START Record extracts

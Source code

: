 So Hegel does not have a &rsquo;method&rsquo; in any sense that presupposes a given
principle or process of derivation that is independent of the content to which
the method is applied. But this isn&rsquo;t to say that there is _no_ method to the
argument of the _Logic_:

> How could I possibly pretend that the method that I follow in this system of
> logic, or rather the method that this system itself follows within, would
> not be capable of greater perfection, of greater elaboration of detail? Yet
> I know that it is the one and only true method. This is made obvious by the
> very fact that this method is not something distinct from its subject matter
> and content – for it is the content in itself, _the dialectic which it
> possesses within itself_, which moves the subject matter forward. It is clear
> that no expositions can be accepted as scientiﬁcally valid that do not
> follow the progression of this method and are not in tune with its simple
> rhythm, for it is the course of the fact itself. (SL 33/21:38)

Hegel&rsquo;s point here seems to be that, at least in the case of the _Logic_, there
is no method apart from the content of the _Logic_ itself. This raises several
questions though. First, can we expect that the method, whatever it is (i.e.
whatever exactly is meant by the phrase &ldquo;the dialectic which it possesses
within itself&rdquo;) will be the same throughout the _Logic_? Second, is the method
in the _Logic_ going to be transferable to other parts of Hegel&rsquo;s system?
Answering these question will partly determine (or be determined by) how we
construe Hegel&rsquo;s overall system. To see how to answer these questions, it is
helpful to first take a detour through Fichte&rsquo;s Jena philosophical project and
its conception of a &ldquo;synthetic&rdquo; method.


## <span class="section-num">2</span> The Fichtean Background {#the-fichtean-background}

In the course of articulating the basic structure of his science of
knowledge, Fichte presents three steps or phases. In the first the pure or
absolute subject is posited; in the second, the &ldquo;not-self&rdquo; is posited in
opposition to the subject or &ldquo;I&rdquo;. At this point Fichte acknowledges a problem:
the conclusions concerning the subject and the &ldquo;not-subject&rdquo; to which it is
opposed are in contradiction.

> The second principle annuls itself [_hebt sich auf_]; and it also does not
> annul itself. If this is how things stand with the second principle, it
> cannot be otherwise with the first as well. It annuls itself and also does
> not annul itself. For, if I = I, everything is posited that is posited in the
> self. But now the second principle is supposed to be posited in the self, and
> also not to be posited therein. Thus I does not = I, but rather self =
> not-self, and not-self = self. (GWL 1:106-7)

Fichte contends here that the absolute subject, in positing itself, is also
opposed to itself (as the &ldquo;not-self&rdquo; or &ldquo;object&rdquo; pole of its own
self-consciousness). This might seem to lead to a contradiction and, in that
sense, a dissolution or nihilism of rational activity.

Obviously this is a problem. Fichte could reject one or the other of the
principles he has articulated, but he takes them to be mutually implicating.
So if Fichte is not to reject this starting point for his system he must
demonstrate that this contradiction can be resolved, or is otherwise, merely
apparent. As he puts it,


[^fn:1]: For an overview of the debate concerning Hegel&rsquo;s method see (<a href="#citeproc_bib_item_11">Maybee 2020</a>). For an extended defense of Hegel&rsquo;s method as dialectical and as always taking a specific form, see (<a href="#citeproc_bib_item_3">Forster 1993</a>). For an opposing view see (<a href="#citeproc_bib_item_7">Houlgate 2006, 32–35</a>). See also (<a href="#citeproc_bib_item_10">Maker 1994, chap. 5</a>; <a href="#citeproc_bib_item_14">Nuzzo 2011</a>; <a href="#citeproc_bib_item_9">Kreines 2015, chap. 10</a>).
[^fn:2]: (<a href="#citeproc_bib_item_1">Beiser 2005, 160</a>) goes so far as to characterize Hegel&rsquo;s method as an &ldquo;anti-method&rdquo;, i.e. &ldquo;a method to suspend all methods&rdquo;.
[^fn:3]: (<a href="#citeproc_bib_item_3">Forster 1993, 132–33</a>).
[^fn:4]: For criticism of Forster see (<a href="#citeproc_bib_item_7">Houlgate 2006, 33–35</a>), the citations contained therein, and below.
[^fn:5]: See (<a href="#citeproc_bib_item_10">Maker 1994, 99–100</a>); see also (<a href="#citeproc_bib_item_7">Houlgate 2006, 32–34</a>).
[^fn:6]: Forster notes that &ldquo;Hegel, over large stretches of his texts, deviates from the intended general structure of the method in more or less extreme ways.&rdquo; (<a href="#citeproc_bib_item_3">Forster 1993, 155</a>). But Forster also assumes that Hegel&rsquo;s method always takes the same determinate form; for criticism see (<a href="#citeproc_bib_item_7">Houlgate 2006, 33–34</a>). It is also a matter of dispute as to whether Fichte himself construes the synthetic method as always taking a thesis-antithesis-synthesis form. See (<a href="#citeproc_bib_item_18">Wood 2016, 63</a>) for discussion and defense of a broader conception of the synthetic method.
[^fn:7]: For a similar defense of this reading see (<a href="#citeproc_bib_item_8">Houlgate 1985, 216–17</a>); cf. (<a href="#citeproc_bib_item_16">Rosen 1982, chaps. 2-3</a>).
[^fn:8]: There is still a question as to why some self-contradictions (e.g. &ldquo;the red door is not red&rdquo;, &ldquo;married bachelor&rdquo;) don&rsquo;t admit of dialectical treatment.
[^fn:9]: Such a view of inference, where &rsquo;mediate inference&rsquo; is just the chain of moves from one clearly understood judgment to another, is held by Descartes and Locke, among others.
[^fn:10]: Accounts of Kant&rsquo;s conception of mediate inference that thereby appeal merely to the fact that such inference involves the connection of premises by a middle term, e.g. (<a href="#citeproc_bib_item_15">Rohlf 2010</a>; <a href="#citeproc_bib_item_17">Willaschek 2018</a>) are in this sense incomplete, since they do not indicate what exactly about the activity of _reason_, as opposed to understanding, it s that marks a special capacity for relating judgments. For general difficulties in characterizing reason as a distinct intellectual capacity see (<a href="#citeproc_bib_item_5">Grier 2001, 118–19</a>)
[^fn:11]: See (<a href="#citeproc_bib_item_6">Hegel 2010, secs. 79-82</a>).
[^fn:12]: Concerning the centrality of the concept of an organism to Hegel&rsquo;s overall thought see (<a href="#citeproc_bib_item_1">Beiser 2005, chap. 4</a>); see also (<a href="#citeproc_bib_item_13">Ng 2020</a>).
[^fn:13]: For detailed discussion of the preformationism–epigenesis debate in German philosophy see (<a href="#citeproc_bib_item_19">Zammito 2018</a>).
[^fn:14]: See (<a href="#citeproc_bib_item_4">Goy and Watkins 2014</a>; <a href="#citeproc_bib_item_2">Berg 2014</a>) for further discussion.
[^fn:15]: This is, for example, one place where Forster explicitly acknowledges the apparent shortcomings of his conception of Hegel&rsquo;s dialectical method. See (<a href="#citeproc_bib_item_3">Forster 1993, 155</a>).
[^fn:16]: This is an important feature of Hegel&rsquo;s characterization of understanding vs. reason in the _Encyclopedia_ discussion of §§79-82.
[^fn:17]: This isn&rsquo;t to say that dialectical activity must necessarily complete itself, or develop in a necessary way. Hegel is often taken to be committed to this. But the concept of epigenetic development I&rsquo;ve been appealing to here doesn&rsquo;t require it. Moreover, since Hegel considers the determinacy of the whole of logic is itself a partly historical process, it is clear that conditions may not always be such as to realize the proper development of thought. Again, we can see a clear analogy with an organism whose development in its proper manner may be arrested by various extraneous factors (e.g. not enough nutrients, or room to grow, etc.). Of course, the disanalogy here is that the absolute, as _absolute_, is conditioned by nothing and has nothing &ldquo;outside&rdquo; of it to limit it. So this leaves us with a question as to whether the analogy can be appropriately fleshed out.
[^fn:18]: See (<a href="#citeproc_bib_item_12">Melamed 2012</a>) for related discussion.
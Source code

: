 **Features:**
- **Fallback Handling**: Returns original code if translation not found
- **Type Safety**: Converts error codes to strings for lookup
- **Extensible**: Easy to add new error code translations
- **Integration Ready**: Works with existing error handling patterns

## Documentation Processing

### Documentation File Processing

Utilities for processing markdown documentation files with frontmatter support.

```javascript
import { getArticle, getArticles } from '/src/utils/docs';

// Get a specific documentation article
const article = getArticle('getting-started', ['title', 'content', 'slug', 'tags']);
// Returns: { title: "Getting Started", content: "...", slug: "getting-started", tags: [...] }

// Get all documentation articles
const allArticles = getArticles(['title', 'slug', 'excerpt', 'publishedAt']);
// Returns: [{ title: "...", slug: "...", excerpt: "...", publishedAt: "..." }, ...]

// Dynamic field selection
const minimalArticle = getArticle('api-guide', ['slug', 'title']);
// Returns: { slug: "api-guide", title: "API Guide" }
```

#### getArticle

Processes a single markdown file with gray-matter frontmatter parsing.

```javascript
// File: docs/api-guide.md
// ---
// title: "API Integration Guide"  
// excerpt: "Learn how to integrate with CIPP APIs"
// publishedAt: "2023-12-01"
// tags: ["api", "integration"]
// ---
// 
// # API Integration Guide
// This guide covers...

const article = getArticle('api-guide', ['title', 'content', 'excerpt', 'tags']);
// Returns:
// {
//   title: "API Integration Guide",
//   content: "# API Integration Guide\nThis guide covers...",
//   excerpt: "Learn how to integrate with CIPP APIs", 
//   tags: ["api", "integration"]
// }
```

END Record extracts

▶ Action item
Using the data above, extract exactly the lines from the one that holds "its conception of" to the one that holds "absolute subject is", both ends included, and no others.

▶ Written answer
its conception of a &ldquo;synthetic&rdquo; method.


## <span class="section-num">2</span> The Fichtean Background {#the-fichtean-background}

In the course of articulating the basic structure of his science of
knowledge, Fichte presents three steps or phases. In the first the pure or
absolute subject is posited; in the second, the &ldquo;not-self&rdquo; is posited in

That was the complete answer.